▸ **REQUIREMENT**:
Exactly as written, write out the lines below from the first to the one containing "- **Recipes**: Browse", inclusive. Pictures do not belong in the copy.

▸ **INFORMATION GIVEN**:
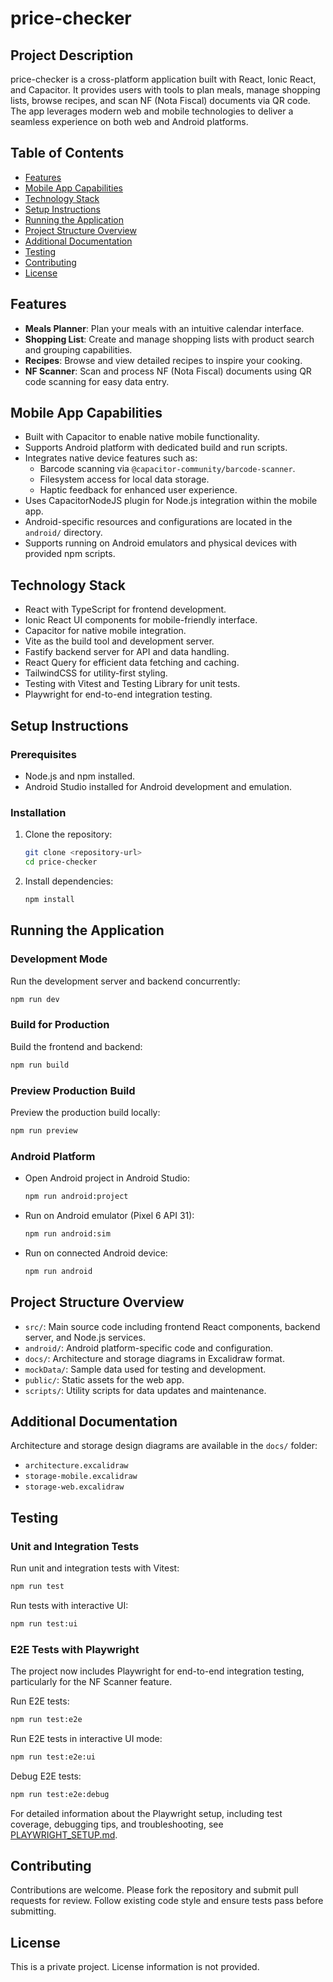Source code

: # price-checker

## Project Description

price-checker is a cross-platform application built with React, Ionic React, and Capacitor. It provides users with tools to plan meals, manage shopping lists, browse recipes, and scan NF (Nota Fiscal) documents via QR code. The app leverages modern web and mobile technologies to deliver a seamless experience on both web and Android platforms.

## Table of Contents

- [Features](#features)
- [Mobile App Capabilities](#mobile-app-capabilities)
- [Technology Stack](#technology-stack)
- [Setup Instructions](#setup-instructions)
- [Running the Application](#running-the-application)
- [Project Structure Overview](#project-structure-overview)
- [Additional Documentation](#additional-documentation)
- [Testing](#testing)
- [Contributing](#contributing)
- [License](#license)

## Features

- **Meals Planner**: Plan your meals with an intuitive calendar interface.
- **Shopping List**: Create and manage shopping lists with product search and grouping capabilities.
- **Recipes**: Browse and view detailed recipes to inspire your cooking.
- **NF Scanner**: Scan and process NF (Nota Fiscal) documents using QR code scanning for easy data entry.

## Mobile App Capabilities

- Built with Capacitor to enable native mobile functionality.
- Supports Android platform with dedicated build and run scripts.
- Integrates native device features such as:
  - Barcode scanning via `@capacitor-community/barcode-scanner`.
  - Filesystem access for local data storage.
  - Haptic feedback for enhanced user experience.
- Uses CapacitorNodeJS plugin for Node.js integration within the mobile app.
- Android-specific resources and configurations are located in the `android/` directory.
- Supports running on Android emulators and physical devices with provided npm scripts.

## Technology Stack

- React with TypeScript for frontend development.
- Ionic React UI components for mobile-friendly interface.
- Capacitor for native mobile integration.
- Vite as the build tool and development server.
- Fastify backend server for API and data handling.
- React Query for efficient data fetching and caching.
- TailwindCSS for utility-first styling.
- Testing with Vitest and Testing Library for unit tests.
- Playwright for end-to-end integration testing.

## Setup Instructions

### Prerequisites

- Node.js and npm installed.
- Android Studio installed for Android development and emulation.

### Installation

1. Clone the repository:
   ```bash
   git clone <repository-url>
   cd price-checker
   ```
2. Install dependencies:
   ```bash
   npm install
   ```

## Running the Application

### Development Mode

Run the development server and backend concurrently:

```bash
npm run dev
```

### Build for Production

Build the frontend and backend:

```bash
npm run build
```

### Preview Production Build

Preview the production build locally:

```bash
npm run preview
```

### Android Platform

- Open Android project in Android Studio:
  ```bash
  npm run android:project
  ```
- Run on Android emulator (Pixel 6 API 31):
  ```bash
  npm run android:sim
  ```
- Run on connected Android device:
  ```bash
  npm run android
  ```

## Project Structure Overview

- `src/`: Main source code including frontend React components, backend server, and Node.js services.
- `android/`: Android platform-specific code and configuration.
- `docs/`: Architecture and storage diagrams in Excalidraw format.
- `mockData/`: Sample data used for testing and development.
- `public/`: Static assets for the web app.
- `scripts/`: Utility scripts for data updates and maintenance.

## Additional Documentation

Architecture and storage design diagrams are available in the `docs/` folder:

- `architecture.excalidraw`
- `storage-mobile.excalidraw`
- `storage-web.excalidraw`

## Testing

### Unit and Integration Tests

Run unit and integration tests with Vitest:

```bash
npm run test
```

Run tests with interactive UI:

```bash
npm run test:ui
```

### E2E Tests with Playwright

The project now includes Playwright for end-to-end integration testing, particularly for the NF Scanner feature.

Run E2E tests:

```bash
npm run test:e2e
```

Run E2E tests in interactive UI mode:

```bash
npm run test:e2e:ui
```

Debug E2E tests:

```bash
npm run test:e2e:debug
```

For detailed information about the Playwright setup, including test coverage, debugging tips, and troubleshooting, see [PLAYWRIGHT_SETUP.md](./PLAYWRIGHT_SETUP.md).

## Contributing

Contributions are welcome. Please fork the repository and submit pull requests for review. Follow existing code style and ensure tests pass before submitting.

## License

This is a private project. License information is not provided.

▸ **SOLUTION FOR THIS TASK**:
Source code

: # price-checker

## Project Description

price-checker is a cross-platform application built with React, Ionic React, and Capacitor. It provides users with tools to plan meals, manage shopping lists, browse recipes, and scan NF (Nota Fiscal) documents via QR code. The app leverages modern web and mobile technologies to deliver a seamless experience on both web and Android platforms.

## Table of Contents

- [Features](#features)
- [Mobile App Capabilities](#mobile-app-capabilities)
- [Technology Stack](#technology-stack)
- [Setup Instructions](#setup-instructions)
- [Running the Application](#running-the-application)
- [Project Structure Overview](#project-structure-overview)
- [Additional Documentation](#additional-documentation)
- [Testing](#testing)
- [Contributing](#contributing)
- [License](#license)

## Features

- **Meals Planner**: Plan your meals with an intuitive calendar interface.
- **Shopping List**: Create and manage shopping lists with product search and grouping capabilities.
- **Recipes**: Browse and view detailed recipes to inspire your cooking.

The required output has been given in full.